Postpartum thyroiditis ( PPT ) is a common thyroid disorder that presents during the first postpartum year. It is the occurrence of either transient hyperthyroidism , transient hypothyroidism , or transient hyperthyroidism followed by transient hypothyroidism . Most, but not all, women are euthyroid 1 year postpartum.

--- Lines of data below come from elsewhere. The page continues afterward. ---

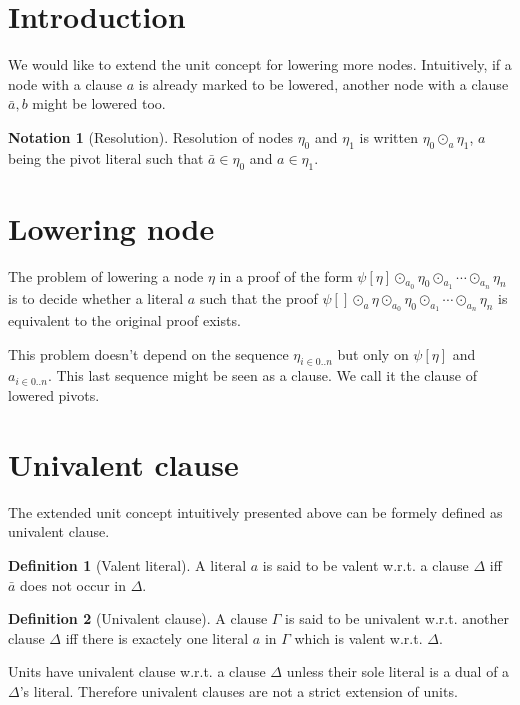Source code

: \documentclass[a4paper]{article}
\theoremstyle{definition}
\newtheorem{defn}{Definition}
\newtheorem*{nota}{Notation}
\begin{document}
\section{Introduction}

We would like to extend the unit concept for lowering more nodes. Intuitively,
if a node with a clause $a$ is already marked to be lowered, another node with
a clause $\bar{a},b$ might be lowered too.

\begin{nota}[Resolution]
Resolution of nodes $\eta_0$ and $\eta_1$ is written $\eta_0 \odot_a
\eta_1$, $a$ being the pivot literal such that $\bar{a} \in \eta_0$ and $a
\in \eta_1$.
\end{nota}

\section{Lowering node}

The problem of lowering a node $\eta$ in a proof of the form $\psi[\eta]
\odot_{a_0} \eta_0 \odot_{a_1} \cdots \odot_{a_n} \eta_n$ is to decide
whether a literal $a$ such that the proof $\psi[] \odot_a \eta
\odot_{a_0} \eta_0 \odot_{a_1} \cdots \odot_{a_n} \eta_n$ is equivalent to
the original proof exists.

This problem doesn't depend on the sequence $\eta_{i \in 0..n}$ but only on
$\psi[\eta]$ and $a_{i \in 0..n}$. This last sequence might be seen as a
clause. We call it the clause of lowered pivots.

\section{Univalent clause}

The extended unit concept intuitively presented above can be formely defined as
univalent clause.

\begin{defn}[Valent literal]
A literal $a$ is said to be valent w.r.t. a clause $\Delta$ iff $\bar{a}$ does
not occur in $\Delta$.
\end{defn}

\begin{defn}[Univalent clause]
A clause $\Gamma$ is said to be univalent w.r.t. another clause $\Delta$ iff
there is exactely one literal $a$ in $\Gamma$ which is valent w.r.t. $\Delta$.
\end{defn}

Units have univalent clause w.r.t. a clause $\Delta$ unless their sole literal
is a dual of a $\Delta$'s literal. Therefore univalent clauses are not a
strict extension of units.
\end{document}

Postpartum thyroiditis is an exacerbation of an underlying autoimmune thyroiditis, aggravated by the immunological rebound that follows the partial immunosuppression of pregnancy . Women who express human leukocyte antigen haplotypes DR-3, DR-4, and DR-5 have an increased risk for postpartum thyroiditis. In women who develop postpartum thyroiditis, CD4+ / CD8+ and CD4+ 2H4+ ratios are elevated throughout pregnancy and the postpartum. Histologically, thyroid aspirates reveal either a lymphocytic infiltrate or diffuse destruction, changes similar to those seen in both Hashimoto’s thyroiditis and painless sporadic silent thyroiditis. In essence, the immunological rebound that follows the end of pregnancy precipitates the clinical expression of Hashimoto’s disease, which before pregnancy was clinically silent.

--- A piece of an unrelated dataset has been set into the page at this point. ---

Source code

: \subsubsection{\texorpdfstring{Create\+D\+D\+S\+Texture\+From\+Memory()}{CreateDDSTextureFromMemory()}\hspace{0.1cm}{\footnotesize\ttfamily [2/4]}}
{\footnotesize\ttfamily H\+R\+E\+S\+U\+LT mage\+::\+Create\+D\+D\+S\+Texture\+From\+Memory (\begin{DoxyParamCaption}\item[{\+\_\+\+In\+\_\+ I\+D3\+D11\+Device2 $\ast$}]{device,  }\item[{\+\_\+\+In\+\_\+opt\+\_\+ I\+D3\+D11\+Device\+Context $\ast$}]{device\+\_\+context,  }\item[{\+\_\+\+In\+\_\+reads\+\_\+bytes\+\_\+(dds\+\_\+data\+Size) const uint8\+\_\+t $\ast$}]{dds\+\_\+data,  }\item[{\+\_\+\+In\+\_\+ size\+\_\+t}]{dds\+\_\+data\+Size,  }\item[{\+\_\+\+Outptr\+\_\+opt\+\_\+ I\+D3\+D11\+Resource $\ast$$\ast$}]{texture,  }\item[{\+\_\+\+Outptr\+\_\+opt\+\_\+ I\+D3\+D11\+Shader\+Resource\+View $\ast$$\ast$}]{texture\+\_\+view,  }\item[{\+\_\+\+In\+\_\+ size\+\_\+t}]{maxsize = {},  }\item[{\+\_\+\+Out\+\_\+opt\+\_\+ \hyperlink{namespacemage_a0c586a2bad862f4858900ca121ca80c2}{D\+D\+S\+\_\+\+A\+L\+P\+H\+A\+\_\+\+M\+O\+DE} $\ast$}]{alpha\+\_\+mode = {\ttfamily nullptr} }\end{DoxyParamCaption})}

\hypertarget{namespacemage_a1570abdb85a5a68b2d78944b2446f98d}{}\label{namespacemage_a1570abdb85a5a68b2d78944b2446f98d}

The prevalence of postpartum thyroiditis varies widely. Although geographic differences account for some of the variance, a critical factor has been methodological differences in study design. Not only has every prevalence study used a different methodology, but few studies performed their initial screen during pregnancy. Consequently, some of the women diagnosed with postpartum thyroiditis may have had preexisting Hashimoto’s disease.
The prevalence of PPT varies dramatically, ranging from 1.1 to 16.7%. Explanations for the variation include differences in study design (in particular the frequency and duration of screening postpartum), whether or not screening was initiated during pregnancy or began postpartum, differences in how PPT was defined, and inherent geographical differences. Figure 1 illustrates the prevalence of PPT in studies in which screening was performed a minimum of twice postpartum and extended until at least 5 months following delivery. Fifteen studies met this criterion with a prevalence of PPT varying between 1.1 and 16.7% (mean=7.5%). Women who have had an initial episode of PPT have a 70% chance of developing a recurrence with a subsequent pregnancy.

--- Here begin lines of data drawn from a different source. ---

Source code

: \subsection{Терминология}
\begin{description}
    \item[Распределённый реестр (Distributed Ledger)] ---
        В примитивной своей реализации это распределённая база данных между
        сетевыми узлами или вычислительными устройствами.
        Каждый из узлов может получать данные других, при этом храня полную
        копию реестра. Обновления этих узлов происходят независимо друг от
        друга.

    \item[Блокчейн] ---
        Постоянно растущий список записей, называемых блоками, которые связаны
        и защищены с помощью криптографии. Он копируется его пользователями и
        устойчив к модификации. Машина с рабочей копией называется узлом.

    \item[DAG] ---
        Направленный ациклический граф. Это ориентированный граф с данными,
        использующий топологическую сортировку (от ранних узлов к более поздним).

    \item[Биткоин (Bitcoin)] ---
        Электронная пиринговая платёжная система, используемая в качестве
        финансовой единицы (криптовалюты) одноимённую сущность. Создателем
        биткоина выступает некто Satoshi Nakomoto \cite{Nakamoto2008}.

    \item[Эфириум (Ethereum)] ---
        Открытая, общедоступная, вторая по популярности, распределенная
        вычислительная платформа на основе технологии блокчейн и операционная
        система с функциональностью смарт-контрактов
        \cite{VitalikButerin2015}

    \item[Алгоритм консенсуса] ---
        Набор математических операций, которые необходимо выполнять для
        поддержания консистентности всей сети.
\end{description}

Postmiscarriage thyroiditis also occurs, but no prevalence data are available. Furthermore, as in type 1 diabetes , I postulate that women with other autoimmune diseases, such as systemic lupus erythematosus , rheumatoid arthritis , and scleroderma would have an increased prevalence of postpartum thyroiditis. The prevalence of TPO (thyroid peroxidase antibodies) antibodies in patients with type 1 DM reported in the Familial Autoimmune and Diabetes Study was 26.6% . In accord with this, the incidence of PPT in women with type 1 DM is higher than in an unselected population and ranges from 18–25% .
One of every 25 women in southern Italy developed PPT. Women at high risk for thyroid disease have an increased rate of PPT. The high rate of permanent hypothyroidism at 1 year should result in a reevaluation of the widely held belief that most women with PPT are euthyroid at the end of the first postpartum year.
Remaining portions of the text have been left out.